Listed entries: Begin

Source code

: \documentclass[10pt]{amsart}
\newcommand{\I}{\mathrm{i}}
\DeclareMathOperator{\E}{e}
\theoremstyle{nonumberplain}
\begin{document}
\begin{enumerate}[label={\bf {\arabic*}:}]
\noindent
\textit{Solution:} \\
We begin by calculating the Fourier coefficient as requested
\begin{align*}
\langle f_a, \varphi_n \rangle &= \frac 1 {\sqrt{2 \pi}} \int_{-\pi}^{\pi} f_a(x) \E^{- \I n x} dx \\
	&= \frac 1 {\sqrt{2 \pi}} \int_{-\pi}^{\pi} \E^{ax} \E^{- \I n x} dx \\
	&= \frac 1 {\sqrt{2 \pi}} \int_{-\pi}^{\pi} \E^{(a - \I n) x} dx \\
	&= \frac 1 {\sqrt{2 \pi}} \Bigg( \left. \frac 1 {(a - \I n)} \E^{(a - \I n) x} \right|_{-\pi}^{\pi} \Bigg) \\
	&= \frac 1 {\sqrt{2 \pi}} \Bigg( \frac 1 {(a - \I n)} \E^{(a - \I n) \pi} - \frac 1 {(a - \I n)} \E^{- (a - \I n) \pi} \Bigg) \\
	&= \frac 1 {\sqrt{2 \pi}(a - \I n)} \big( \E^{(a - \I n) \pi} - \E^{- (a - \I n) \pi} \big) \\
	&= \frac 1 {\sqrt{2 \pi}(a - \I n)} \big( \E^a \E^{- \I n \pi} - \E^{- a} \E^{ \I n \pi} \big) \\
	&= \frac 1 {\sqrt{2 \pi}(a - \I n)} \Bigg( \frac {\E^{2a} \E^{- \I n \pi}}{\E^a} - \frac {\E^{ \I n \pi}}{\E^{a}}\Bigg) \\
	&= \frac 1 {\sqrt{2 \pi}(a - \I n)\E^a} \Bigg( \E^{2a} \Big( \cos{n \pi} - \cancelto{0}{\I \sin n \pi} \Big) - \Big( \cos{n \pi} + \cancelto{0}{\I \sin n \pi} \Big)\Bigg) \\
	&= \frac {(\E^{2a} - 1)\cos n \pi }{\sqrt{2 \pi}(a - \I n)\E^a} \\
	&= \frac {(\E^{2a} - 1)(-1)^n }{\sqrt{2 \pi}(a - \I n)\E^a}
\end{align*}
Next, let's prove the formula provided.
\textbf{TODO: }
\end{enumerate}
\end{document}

Listed entries: End

## What you need to do
Each line above should be output exactly as written.

## Result of this exercise
Source code

: \documentclass[10pt]{amsart}
\newcommand{\I}{\mathrm{i}}
\DeclareMathOperator{\E}{e}
\theoremstyle{nonumberplain}
\begin{document}
\begin{enumerate}[label={\bf {\arabic*}:}]
\noindent
\textit{Solution:} \\
We begin by calculating the Fourier coefficient as requested
\begin{align*}
\langle f_a, \varphi_n \rangle &= \frac 1 {\sqrt{2 \pi}} \int_{-\pi}^{\pi} f_a(x) \E^{- \I n x} dx \\
	&= \frac 1 {\sqrt{2 \pi}} \int_{-\pi}^{\pi} \E^{ax} \E^{- \I n x} dx \\
	&= \frac 1 {\sqrt{2 \pi}} \int_{-\pi}^{\pi} \E^{(a - \I n) x} dx \\
	&= \frac 1 {\sqrt{2 \pi}} \Bigg( \left. \frac 1 {(a - \I n)} \E^{(a - \I n) x} \right|_{-\pi}^{\pi} \Bigg) \\
	&= \frac 1 {\sqrt{2 \pi}} \Bigg( \frac 1 {(a - \I n)} \E^{(a - \I n) \pi} - \frac 1 {(a - \I n)} \E^{- (a - \I n) \pi} \Bigg) \\
	&= \frac 1 {\sqrt{2 \pi}(a - \I n)} \big( \E^{(a - \I n) \pi} - \E^{- (a - \I n) \pi} \big) \\
	&= \frac 1 {\sqrt{2 \pi}(a - \I n)} \big( \E^a \E^{- \I n \pi} - \E^{- a} \E^{ \I n \pi} \big) \\
	&= \frac 1 {\sqrt{2 \pi}(a - \I n)} \Bigg( \frac {\E^{2a} \E^{- \I n \pi}}{\E^a} - \frac {\E^{ \I n \pi}}{\E^{a}}\Bigg) \\
	&= \frac 1 {\sqrt{2 \pi}(a - \I n)\E^a} \Bigg( \E^{2a} \Big( \cos{n \pi} - \cancelto{0}{\I \sin n \pi} \Big) - \Big( \cos{n \pi} + \cancelto{0}{\I \sin n \pi} \Big)\Bigg) \\
	&= \frac {(\E^{2a} - 1)\cos n \pi }{\sqrt{2 \pi}(a - \I n)\E^a} \\
	&= \frac {(\E^{2a} - 1)(-1)^n }{\sqrt{2 \pi}(a - \I n)\E^a}
\end{align*}
Next, let's prove the formula provided.
\textbf{TODO: }
\end{enumerate}
\end{document}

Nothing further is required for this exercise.